My 'New' 82 XJ6
#1
My 'New' 82 XJ6
G'day,
I had the relative fortune (or misfortune as it may become) of picking up a series 3 XJ6 for $800 which is the cheapest ive seen a running and driving jag in australia.
she isnt registered but has good screens, good tires, good brakes, suspension ect so shouldnt mechanically need much to get it on the road. few oil leaks and the all to common drive plate rattle at times but otherwise its mechanically sound. its major problem is a little rust on the left hand bottom of the windscreen. few other little bits but it is a 30 year old car so its to be forgiven.
main things i want to know are:
*what auto fluid and power steering fluid is best.
*whats the best way to stop and fill the rust under the screen without taking it out (ie grind it out, treat it then fiberglass bog?)
*where is the hazard light switch, ide say ill need it at some stage lol
she also has a slight tick so ill remove the rocker cover and see if a bucket has lifted but one of my knowledgeable mates said its just as good to put a single grub screw on each as a stalk down kit, anyone seen this?
thanks
regards jay
I had the relative fortune (or misfortune as it may become) of picking up a series 3 XJ6 for $800 which is the cheapest ive seen a running and driving jag in australia.

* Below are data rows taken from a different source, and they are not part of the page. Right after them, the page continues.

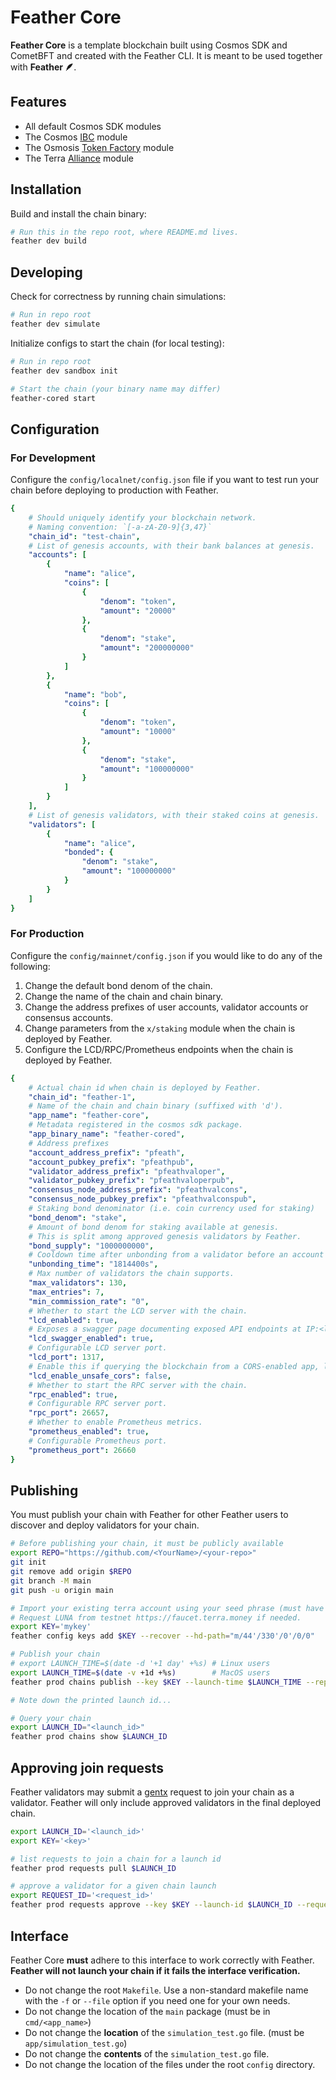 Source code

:# Feather Core

**Feather Core** is a template blockchain built using Cosmos SDK and CometBFT and created with the Feather CLI. It is meant to be used together with **Feather 🪶**.

## Features

* All default Cosmos SDK modules
* The Cosmos [IBC](https://ibc.cosmos.network/) module
* The Osmosis [Token Factory](https://github.com/CosmWasm/token-factory) module
* The Terra [Alliance](https://alliance.terra.money/) module

## Installation

Build and install the chain binary:

```bash
# Run this in the repo root, where README.md lives.
feather dev build
```

## Developing

Check for correctness by running chain simulations:

```bash
# Run in repo root
feather dev simulate
```

Initialize configs to start the chain (for local testing):

```bash
# Run in repo root
feather dev sandbox init

# Start the chain (your binary name may differ)
feather-cored start
```

## Configuration

### For Development

Configure the `config/localnet/config.json` file if you want to test run your chain before deploying to production with Feather.

```yaml
{
    # Should uniquely identify your blockchain network.
    # Naming convention: `[-a-zA-Z0-9]{3,47}`
    "chain_id": "test-chain",
    # List of genesis accounts, with their bank balances at genesis.
    "accounts": [
        {
            "name": "alice",
            "coins": [
                {
                    "denom": "token",
                    "amount": "20000"
                },
                {
                    "denom": "stake",
                    "amount": "200000000"
                }
            ]
        },
        {
            "name": "bob",
            "coins": [
                {
                    "denom": "token",
                    "amount": "10000"
                },
                {
                    "denom": "stake",
                    "amount": "100000000"
                }
            ]
        }
    ],
    # List of genesis validators, with their staked coins at genesis.
    "validators": [
        {
            "name": "alice",
            "bonded": {
                "denom": "stake",
                "amount": "100000000"
            }
        }
    ]
}
```

### For Production

Configure the `config/mainnet/config.json` if you would like to do any of the following:

1. Change the default bond denom of the chain.
2. Change the name of the chain and chain binary.
3. Change the address prefixes of user accounts, validator accounts or consensus accounts.
4. Change parameters from the `x/staking` module when the chain is deployed by Feather.
5. Configure the LCD/RPC/Prometheus endpoints when the chain is deployed by Feather.

```yaml
{
    # Actual chain id when chain is deployed by Feather.
    "chain_id": "feather-1",
    # Name of the chain and chain binary (suffixed with 'd').
    "app_name": "feather-core",
    # Metadata registered in the cosmos sdk package.
    "app_binary_name": "feather-cored",
    # Address prefixes
    "account_address_prefix": "pfeath",
    "account_pubkey_prefix": "pfeathpub",
    "validator_address_prefix": "pfeathvaloper",
    "validator_pubkey_prefix": "pfeathvaloperpub",
    "consensus_node_address_prefix": "pfeathvalcons",
    "consensus_node_pubkey_prefix": "pfeathvalconspub",
    # Staking bond denominator (i.e. coin currency used for staking)
    "bond_denom": "stake",
    # Amount of bond denom for staking available at genesis.
    # This is split among approved genesis validators by Feather.
    "bond_supply": "1000000000",
    # Cooldown time after unbonding from a validator before an account can stake again.
    "unbonding_time": "1814400s",
    # Max number of validators the chain supports.
    "max_validators": 130,
    "max_entries": 7,
    "min_commission_rate": "0",
    # Whether to start the LCD server with the chain.
    "lcd_enabled": true,
    # Exposes a swagger page documenting exposed API endpoints at IP:<lcd_port>.
    "lcd_swagger_enabled": true,
    # Configurable LCD server port.
    "lcd_port": 1317,
    # Enable this if querying the blockchain from a CORS-enabled app, like web browsers.
    "lcd_enable_unsafe_cors": false,
    # Whether to start the RPC server with the chain.
    "rpc_enabled": true,
    # Configurable RPC server port.
    "rpc_port": 26657,
    # Whether to enable Prometheus metrics.
    "prometheus_enabled": true,
    # Configurable Prometheus port.
    "prometheus_port": 26660
}
```

## Publishing

You must publish your chain with Feather for other Feather users to discover and deploy validators for your chain.

```bash
# Before publishing your chain, it must be publicly available
export REPO="https://github.com/<YourName>/<your-repo>"
git init
git remove add origin $REPO
git branch -M main
git push -u origin main

# Import your existing terra account using your seed phrase (must have LUNA in testnet)
# Request LUNA from testnet https://faucet.terra.money if needed.
export KEY='mykey'
feather config keys add $KEY --recover --hd-path="m/44'/330'/0'/0/0"

# Publish your chain
# export LAUNCH_TIME=$(date -d '+1 day' +%s) # Linux users
export LAUNCH_TIME=$(date -v +1d +%s)        # MacOS users
feather prod chains publish --key $KEY --launch-time $LAUNCH_TIME --repo $REPO

# Note down the printed launch id...

# Query your chain
export LAUNCH_ID="<launch_id>"
feather prod chains show $LAUNCH_ID
```

## Approving join requests

Feather validators may submit a [gentx](https://docs.cosmos.network/v0.46/run-node/run-node.html) request to join your chain as a validator. Feather will only include approved validators in the final deployed chain.

```bash
export LAUNCH_ID='<launch_id>'
export KEY='<key>'

# list requests to join a chain for a launch id
feather prod requests pull $LAUNCH_ID

# approve a validator for a given chain launch
export REQUEST_ID='<request_id>'
feather prod requests approve --key $KEY --launch-id $LAUNCH_ID --request-id $REQUEST_ID
```

## Interface

Feather Core **must** adhere to this interface to work correctly with Feather. **Feather will not launch your chain if it fails the interface verification.**

* Do not change the root `Makefile`. Use a non-standard makefile name with the `-f` or `--file` option if you need one for your own needs.
* Do not change the location of the `main` package (must be in `cmd/<app_name>`)
* Do not change the **location** of the `simulation_test.go` file. (must be `app/simulation_test.go`)
* Do not change the **contents** of the `simulation_test.go` file.
* Do not change the location of the files under the root `config` directory.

she isnt registered but has good screens, good tires, good brakes, suspension ect so shouldnt mechanically need much to get it on the road. few oil leaks and the all to common drive plate rattle at times but otherwise its mechanically sound. its major problem is a little rust on the left hand bottom of the windscreen. few other little bits but it is a 30 year old car so its to be forgiven.
main things i want to know are:
*what auto fluid and power steering fluid is best.
*whats the best way to stop and fill the rust under the screen without taking it out (ie grind it out, treat it then fiberglass bog?)
*where is the hazard light switch, ide say ill need it at some stage lol
she also has a slight tick so ill remove the rocker cover and see if a bucket has lifted but one of my knowledgeable mates said its just as good to put a single grub screw on each as a stalk down kit, anyone seen this?
thanks
regards jay
#2
Type "F" or "FA" for the transmission. Any name brand is fine. Some use Dexron for a softer shift.
The power steering uses ATF as well....F, FA, Dexron...whatever you have most of :-)
*whats the best way to stop and fill the rust under the screen without taking it out (ie grind it out, treat it then fiberglass bog?)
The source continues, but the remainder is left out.